• [Collected data]
═══

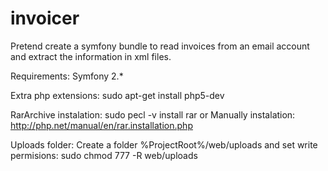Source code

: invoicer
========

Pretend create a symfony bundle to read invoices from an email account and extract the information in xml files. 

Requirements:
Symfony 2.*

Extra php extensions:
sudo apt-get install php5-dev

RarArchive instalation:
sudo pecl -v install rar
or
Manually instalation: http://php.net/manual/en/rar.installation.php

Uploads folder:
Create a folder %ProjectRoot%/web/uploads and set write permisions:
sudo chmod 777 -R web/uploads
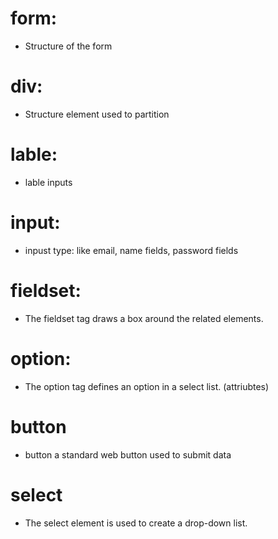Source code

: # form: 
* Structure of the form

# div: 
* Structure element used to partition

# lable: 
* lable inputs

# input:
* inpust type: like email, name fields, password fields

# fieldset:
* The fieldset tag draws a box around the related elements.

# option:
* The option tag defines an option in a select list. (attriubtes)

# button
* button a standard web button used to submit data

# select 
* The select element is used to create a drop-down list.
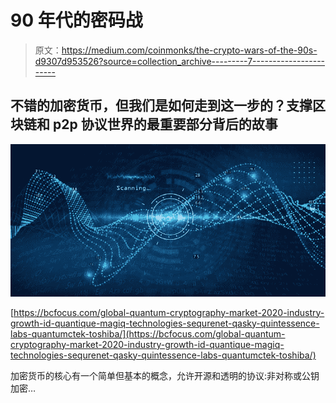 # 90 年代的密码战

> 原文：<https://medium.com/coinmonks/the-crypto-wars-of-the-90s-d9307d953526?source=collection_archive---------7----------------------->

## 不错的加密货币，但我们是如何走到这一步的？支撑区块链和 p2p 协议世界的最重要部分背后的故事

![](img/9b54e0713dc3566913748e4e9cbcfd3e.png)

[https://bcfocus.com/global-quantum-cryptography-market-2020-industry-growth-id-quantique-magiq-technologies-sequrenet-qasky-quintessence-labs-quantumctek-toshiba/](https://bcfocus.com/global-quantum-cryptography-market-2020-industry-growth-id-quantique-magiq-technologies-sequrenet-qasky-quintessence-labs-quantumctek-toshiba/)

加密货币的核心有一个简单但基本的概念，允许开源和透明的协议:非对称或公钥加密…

═══

• [About this exercise] From the records given above, copy all lines containing "used".

• [Task output]
* Structure element used to partition
* button a standard web button used to submit data
* The select element is used to create a drop-down list.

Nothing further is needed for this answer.